*** INFORMATION SHOWN Section Begins ***
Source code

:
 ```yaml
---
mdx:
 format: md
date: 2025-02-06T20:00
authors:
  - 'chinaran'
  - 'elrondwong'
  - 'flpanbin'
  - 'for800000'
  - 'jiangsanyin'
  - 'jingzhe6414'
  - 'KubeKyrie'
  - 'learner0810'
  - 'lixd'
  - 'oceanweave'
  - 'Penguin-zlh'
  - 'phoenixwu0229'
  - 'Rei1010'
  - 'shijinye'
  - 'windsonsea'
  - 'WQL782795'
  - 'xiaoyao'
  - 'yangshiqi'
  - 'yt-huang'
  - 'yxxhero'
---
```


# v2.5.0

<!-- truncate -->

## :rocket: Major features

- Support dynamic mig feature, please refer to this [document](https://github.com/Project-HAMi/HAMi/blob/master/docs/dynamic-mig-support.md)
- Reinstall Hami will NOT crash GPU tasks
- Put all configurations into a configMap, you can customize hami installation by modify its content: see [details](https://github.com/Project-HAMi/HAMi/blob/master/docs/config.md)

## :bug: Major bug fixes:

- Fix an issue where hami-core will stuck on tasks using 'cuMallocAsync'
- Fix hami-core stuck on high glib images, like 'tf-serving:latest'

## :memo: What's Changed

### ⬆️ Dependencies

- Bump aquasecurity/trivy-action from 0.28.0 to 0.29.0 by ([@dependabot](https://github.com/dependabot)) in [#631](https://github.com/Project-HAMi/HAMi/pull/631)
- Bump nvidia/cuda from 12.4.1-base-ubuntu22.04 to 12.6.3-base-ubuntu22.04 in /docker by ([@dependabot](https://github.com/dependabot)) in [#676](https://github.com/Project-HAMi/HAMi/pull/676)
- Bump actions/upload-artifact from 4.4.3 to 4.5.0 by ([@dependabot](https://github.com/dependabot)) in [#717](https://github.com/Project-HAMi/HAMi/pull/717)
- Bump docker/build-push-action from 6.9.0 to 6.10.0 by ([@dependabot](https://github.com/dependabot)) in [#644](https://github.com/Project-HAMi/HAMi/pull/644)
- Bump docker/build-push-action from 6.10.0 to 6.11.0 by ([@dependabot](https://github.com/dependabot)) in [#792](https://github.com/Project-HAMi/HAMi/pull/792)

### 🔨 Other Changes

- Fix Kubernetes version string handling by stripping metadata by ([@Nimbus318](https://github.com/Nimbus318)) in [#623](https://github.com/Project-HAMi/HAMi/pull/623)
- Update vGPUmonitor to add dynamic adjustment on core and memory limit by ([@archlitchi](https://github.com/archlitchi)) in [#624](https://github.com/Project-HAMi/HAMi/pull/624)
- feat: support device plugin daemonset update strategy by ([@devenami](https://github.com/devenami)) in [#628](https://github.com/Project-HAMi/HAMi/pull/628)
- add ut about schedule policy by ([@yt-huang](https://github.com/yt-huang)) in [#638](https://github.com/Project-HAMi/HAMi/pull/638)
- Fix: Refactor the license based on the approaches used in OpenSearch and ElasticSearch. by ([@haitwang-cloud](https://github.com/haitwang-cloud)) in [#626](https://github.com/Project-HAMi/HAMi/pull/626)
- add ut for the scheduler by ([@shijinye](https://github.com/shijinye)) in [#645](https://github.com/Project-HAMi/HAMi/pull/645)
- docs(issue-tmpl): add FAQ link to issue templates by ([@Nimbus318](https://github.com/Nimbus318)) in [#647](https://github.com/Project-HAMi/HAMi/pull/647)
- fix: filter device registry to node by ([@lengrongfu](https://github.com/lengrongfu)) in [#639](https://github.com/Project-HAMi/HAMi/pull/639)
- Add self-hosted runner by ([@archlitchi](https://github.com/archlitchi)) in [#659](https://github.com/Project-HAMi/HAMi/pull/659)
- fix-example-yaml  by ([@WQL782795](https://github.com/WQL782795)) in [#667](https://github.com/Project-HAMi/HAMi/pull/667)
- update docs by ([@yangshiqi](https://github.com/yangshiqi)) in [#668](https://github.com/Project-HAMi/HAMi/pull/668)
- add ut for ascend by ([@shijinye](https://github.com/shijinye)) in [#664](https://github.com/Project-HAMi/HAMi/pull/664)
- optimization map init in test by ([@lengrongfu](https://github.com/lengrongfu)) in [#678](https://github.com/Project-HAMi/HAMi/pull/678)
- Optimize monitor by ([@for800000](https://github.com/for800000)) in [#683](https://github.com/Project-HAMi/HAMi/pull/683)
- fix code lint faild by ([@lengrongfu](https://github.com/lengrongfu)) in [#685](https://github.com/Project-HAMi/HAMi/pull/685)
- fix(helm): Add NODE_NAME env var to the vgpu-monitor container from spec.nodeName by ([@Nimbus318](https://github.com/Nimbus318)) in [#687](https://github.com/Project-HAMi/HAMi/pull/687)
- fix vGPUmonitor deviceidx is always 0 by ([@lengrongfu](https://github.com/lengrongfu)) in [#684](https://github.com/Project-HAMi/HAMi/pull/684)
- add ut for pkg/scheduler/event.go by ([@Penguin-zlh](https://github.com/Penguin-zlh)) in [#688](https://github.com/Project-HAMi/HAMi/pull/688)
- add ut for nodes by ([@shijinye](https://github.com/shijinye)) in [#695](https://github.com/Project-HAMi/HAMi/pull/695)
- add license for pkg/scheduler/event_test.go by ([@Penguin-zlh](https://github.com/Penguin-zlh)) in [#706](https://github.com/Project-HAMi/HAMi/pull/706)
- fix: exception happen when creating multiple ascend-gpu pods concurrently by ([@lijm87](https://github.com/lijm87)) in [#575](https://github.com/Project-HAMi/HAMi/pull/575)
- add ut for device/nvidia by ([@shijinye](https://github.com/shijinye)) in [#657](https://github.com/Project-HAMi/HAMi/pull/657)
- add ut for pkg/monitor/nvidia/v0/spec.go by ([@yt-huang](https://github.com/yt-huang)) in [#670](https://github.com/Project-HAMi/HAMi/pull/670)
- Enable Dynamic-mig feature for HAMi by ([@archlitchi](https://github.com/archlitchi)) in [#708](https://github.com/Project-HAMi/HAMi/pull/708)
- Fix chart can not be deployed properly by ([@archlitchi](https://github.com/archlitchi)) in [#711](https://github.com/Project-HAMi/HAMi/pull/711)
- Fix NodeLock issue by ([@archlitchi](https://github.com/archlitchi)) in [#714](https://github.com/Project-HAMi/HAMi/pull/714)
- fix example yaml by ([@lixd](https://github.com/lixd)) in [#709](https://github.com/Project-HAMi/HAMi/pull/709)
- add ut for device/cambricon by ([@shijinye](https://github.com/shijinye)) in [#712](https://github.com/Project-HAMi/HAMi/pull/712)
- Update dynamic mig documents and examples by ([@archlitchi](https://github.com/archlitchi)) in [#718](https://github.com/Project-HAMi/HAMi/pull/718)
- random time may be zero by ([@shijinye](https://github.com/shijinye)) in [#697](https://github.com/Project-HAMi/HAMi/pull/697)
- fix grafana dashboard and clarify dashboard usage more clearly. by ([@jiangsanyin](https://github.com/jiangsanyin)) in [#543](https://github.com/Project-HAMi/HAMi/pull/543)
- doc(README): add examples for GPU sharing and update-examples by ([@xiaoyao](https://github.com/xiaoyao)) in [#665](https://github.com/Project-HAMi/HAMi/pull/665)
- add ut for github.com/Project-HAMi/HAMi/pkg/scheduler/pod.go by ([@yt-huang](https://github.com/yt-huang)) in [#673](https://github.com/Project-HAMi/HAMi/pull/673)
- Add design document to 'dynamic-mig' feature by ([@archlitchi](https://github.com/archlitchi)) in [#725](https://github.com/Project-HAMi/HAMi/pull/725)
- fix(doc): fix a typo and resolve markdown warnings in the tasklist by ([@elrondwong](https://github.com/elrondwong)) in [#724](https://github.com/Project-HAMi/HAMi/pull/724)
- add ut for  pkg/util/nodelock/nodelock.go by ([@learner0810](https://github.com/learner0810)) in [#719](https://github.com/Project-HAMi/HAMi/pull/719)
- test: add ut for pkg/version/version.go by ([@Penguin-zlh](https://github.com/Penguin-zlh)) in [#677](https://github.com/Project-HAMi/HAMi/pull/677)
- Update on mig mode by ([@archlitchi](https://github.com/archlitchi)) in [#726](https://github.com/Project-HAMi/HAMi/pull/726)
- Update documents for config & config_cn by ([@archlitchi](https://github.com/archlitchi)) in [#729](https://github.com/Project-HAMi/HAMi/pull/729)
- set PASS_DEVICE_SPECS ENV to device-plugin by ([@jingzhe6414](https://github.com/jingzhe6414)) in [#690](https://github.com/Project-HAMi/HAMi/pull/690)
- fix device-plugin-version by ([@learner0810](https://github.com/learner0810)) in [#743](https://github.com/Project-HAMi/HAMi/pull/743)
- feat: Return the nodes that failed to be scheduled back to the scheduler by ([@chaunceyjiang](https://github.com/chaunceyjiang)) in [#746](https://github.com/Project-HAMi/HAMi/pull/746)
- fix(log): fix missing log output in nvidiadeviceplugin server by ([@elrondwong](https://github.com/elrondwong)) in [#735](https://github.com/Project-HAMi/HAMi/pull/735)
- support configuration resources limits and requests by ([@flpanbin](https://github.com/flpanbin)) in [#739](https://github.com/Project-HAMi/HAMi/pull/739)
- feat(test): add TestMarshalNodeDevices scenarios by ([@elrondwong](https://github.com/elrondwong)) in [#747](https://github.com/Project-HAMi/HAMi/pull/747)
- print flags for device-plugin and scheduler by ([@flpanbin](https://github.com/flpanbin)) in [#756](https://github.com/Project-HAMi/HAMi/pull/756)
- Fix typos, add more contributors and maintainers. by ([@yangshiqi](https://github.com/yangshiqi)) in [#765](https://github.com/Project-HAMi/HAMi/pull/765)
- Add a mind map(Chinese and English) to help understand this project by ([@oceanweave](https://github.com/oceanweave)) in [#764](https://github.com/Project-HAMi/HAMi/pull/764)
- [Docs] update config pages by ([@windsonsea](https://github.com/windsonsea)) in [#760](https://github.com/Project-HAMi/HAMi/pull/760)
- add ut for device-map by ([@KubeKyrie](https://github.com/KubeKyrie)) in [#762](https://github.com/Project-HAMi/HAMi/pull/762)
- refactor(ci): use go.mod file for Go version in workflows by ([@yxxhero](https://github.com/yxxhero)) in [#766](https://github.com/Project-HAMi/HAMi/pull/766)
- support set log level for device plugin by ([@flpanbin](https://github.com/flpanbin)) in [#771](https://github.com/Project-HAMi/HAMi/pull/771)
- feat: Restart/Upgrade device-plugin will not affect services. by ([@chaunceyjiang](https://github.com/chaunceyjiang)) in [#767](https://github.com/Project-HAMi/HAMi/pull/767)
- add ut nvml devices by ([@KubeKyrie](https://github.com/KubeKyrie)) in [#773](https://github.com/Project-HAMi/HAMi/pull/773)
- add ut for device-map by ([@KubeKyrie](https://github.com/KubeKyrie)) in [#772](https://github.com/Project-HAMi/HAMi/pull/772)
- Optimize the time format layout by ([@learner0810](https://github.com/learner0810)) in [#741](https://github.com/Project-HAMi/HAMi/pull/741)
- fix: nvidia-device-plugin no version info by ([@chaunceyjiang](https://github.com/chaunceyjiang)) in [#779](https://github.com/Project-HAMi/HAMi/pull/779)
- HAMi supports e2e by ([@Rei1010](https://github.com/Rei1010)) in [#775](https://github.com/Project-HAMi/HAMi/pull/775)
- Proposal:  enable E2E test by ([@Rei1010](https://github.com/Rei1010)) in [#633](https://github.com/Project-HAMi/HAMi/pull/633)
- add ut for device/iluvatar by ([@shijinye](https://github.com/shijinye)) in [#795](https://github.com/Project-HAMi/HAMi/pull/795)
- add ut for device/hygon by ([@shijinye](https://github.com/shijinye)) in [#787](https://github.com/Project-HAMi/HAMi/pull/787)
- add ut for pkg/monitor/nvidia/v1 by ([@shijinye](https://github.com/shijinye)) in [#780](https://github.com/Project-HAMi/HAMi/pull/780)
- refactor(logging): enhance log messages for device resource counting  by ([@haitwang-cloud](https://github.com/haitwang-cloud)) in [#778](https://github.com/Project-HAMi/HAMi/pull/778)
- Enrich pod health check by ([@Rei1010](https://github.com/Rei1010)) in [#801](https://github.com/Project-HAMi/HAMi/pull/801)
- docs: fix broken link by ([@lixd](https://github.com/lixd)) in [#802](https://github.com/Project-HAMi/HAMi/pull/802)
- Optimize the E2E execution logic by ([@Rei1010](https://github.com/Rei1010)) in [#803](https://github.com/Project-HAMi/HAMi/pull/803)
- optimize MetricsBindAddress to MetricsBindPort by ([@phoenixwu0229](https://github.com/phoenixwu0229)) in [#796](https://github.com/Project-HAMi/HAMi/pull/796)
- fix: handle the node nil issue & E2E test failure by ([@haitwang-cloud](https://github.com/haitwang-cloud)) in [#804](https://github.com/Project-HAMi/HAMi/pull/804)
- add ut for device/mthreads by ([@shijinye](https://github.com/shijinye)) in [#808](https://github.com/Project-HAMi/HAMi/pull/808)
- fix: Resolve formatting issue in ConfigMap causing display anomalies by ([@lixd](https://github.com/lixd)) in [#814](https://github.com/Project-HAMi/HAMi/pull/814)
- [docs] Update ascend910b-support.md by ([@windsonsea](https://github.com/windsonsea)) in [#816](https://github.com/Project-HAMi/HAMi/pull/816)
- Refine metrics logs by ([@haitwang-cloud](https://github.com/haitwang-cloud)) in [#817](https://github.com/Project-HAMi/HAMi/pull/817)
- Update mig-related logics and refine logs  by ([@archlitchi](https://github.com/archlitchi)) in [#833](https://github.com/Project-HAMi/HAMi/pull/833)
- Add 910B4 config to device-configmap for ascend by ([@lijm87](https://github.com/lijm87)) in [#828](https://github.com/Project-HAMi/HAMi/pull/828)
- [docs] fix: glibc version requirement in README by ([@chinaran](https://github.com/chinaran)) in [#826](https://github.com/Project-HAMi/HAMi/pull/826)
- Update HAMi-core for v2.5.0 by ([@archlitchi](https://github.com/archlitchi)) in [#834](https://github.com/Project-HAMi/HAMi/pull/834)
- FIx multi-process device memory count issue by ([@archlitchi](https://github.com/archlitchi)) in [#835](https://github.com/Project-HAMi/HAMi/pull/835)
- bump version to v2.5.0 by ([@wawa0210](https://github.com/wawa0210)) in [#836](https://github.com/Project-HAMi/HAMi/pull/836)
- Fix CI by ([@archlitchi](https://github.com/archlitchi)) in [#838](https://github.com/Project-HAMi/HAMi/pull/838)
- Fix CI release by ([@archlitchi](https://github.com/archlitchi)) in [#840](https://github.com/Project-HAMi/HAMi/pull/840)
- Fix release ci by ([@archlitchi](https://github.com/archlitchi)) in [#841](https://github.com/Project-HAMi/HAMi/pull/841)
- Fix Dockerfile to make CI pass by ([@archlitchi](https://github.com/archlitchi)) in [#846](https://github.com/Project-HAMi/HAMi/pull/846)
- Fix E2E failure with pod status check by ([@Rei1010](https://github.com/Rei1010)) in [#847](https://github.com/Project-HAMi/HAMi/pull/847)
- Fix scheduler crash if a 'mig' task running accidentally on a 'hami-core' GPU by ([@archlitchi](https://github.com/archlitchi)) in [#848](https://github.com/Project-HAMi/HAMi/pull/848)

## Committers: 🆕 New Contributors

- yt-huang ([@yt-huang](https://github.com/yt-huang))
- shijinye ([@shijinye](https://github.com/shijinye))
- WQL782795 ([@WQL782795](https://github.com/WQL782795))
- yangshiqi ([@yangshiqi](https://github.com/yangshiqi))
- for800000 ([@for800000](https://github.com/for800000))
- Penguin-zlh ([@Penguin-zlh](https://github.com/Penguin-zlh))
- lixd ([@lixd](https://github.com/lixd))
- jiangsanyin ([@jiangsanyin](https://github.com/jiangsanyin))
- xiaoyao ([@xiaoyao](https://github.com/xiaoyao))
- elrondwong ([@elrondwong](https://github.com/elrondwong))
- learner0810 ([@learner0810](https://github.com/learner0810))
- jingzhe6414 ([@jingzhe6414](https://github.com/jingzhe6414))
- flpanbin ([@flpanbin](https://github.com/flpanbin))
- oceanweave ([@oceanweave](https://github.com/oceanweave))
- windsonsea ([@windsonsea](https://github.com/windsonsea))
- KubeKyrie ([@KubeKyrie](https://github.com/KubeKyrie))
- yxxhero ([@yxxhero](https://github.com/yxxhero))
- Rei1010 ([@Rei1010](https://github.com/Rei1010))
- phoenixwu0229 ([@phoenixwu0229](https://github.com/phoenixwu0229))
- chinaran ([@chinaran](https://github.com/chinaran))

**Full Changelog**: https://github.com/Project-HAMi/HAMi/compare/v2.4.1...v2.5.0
*** INFORMATION SHOWN Section Ends ***
Out of the entries above, write out only the lines between the line holding "- add ut about" and the line holding "- fix(helm): Add", inclusive, each exactly as given.

**RESPONSE TO THIS TASK:**
- add ut about schedule policy by ([@yt-huang](https://github.com/yt-huang)) in [#638](https://github.com/Project-HAMi/HAMi/pull/638)
- Fix: Refactor the license based on the approaches used in OpenSearch and ElasticSearch. by ([@haitwang-cloud](https://github.com/haitwang-cloud)) in [#626](https://github.com/Project-HAMi/HAMi/pull/626)
- add ut for the scheduler by ([@shijinye](https://github.com/shijinye)) in [#645](https://github.com/Project-HAMi/HAMi/pull/645)
- docs(issue-tmpl): add FAQ link to issue templates by ([@Nimbus318](https://github.com/Nimbus318)) in [#647](https://github.com/Project-HAMi/HAMi/pull/647)
- fix: filter device registry to node by ([@lengrongfu](https://github.com/lengrongfu)) in [#639](https://github.com/Project-HAMi/HAMi/pull/639)
- Add self-hosted runner by ([@archlitchi](https://github.com/archlitchi)) in [#659](https://github.com/Project-HAMi/HAMi/pull/659)
- fix-example-yaml  by ([@WQL782795](https://github.com/WQL782795)) in [#667](https://github.com/Project-HAMi/HAMi/pull/667)
- update docs by ([@yangshiqi](https://github.com/yangshiqi)) in [#668](https://github.com/Project-HAMi/HAMi/pull/668)
- add ut for ascend by ([@shijinye](https://github.com/shijinye)) in [#664](https://github.com/Project-HAMi/HAMi/pull/664)
- optimization map init in test by ([@lengrongfu](https://github.com/lengrongfu)) in [#678](https://github.com/Project-HAMi/HAMi/pull/678)
- Optimize monitor by ([@for800000](https://github.com/for800000)) in [#683](https://github.com/Project-HAMi/HAMi/pull/683)
- fix code lint faild by ([@lengrongfu](https://github.com/lengrongfu)) in [#685](https://github.com/Project-HAMi/HAMi/pull/685)
- fix(helm): Add NODE_NAME env var to the vgpu-monitor container from spec.nodeName by ([@Nimbus318](https://github.com/Nimbus318)) in [#687](https://github.com/Project-HAMi/HAMi/pull/687)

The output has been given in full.